An 8-0 Triad run made the score 12-4 midway through the first quarter, and a 12-0 run pushed Triad’s lead to 25-8 early in the second quarter.

“When we do things we’re not supposed to do and turn the ball over, it sticks out like a sore thumb,” Smith said. “In the first half, we looked like a sore thumb.”

MELHS shot 59 percent (26 off 44) from 2-point range, including 75 percent (18 of 24) in the second half. Many of those baskets came on layups after steals.

Metro was 1 of 8 from 3-point range.

Triad shot 54 percent (20 of 37) from 2-point range but only 20 percent (4 of 20) from 3-point range.

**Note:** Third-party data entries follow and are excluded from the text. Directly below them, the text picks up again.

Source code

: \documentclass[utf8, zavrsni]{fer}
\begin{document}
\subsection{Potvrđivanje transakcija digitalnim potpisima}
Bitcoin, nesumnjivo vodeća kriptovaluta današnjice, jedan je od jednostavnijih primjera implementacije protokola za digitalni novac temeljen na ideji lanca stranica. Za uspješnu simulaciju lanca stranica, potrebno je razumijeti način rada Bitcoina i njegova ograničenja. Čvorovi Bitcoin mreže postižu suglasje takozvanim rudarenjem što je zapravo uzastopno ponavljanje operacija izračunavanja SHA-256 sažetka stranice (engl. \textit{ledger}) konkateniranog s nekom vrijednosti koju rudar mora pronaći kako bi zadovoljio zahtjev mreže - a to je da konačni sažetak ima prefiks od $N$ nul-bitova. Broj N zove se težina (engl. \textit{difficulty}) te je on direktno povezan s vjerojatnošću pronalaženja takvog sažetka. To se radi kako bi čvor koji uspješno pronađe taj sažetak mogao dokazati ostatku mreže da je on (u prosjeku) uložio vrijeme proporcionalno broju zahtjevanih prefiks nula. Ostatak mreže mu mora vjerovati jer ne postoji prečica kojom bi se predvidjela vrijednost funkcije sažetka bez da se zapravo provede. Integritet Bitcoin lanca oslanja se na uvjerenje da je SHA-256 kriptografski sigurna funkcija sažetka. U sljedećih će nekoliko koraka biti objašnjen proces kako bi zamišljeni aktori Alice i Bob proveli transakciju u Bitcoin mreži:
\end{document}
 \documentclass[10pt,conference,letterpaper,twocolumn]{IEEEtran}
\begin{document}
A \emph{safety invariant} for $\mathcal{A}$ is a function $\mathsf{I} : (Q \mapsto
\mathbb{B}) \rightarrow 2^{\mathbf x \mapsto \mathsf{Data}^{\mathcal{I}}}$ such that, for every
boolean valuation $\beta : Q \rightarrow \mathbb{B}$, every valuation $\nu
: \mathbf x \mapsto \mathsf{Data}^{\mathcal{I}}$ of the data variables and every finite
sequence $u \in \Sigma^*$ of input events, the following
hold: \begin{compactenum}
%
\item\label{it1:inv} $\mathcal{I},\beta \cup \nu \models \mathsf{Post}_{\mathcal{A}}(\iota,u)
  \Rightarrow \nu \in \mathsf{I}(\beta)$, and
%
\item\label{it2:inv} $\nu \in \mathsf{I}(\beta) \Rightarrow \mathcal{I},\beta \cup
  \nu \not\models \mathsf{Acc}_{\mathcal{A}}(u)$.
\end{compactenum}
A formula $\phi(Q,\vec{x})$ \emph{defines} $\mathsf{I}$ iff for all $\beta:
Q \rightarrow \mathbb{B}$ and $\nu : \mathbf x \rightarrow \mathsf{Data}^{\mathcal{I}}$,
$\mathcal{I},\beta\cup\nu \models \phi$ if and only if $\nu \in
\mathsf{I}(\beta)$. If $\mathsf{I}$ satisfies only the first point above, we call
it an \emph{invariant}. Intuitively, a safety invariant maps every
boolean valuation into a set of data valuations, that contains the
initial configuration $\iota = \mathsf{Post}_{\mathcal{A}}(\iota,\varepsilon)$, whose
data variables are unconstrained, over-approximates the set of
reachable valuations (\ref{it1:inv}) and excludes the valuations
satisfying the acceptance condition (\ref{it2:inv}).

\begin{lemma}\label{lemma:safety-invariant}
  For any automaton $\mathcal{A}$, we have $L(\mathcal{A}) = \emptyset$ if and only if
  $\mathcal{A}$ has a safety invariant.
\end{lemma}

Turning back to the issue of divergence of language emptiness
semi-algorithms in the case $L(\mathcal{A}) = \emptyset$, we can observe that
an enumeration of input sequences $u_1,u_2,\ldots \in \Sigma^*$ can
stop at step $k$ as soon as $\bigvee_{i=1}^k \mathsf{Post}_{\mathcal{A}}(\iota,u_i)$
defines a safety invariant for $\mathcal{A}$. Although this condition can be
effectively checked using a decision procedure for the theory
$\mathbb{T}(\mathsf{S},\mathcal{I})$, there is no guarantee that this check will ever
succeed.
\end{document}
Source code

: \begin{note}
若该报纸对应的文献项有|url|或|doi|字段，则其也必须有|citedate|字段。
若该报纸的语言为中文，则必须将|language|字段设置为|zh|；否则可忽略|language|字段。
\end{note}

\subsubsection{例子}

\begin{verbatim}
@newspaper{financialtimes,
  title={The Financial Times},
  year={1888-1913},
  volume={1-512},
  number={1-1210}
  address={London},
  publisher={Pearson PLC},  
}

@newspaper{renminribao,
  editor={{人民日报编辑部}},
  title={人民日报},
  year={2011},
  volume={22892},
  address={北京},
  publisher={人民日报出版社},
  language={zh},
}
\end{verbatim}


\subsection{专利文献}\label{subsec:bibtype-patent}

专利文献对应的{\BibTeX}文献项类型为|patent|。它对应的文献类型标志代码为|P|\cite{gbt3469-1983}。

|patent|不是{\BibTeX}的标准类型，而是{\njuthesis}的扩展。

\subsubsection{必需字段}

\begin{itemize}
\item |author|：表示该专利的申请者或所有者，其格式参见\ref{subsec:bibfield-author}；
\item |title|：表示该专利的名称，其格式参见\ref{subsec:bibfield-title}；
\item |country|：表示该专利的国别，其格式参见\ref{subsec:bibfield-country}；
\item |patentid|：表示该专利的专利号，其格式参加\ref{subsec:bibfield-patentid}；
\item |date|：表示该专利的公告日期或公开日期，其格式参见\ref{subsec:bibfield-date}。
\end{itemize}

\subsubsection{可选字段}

Wilson had 18 points for MELHS while Bean added 15 points.

Luke Cox led Triad with 27 points. Sam Yager and Winslow added 12 and 10 points, respectively.

Metro doesn’t play again until Dec. 26, when it faces Nashville at 10:30 a.m. in the first round of pool play at the Mater Dei Christmas Tournament.

The Knights, who were 0-5 at the tournament last year, drew the No. 10 seed in the 10-team event event despite their winning record this season.

“They gave us the No. 10 seed, but that’s alright,” Smith said. “We’ll be ready to go for that first game on Wednesday morning.”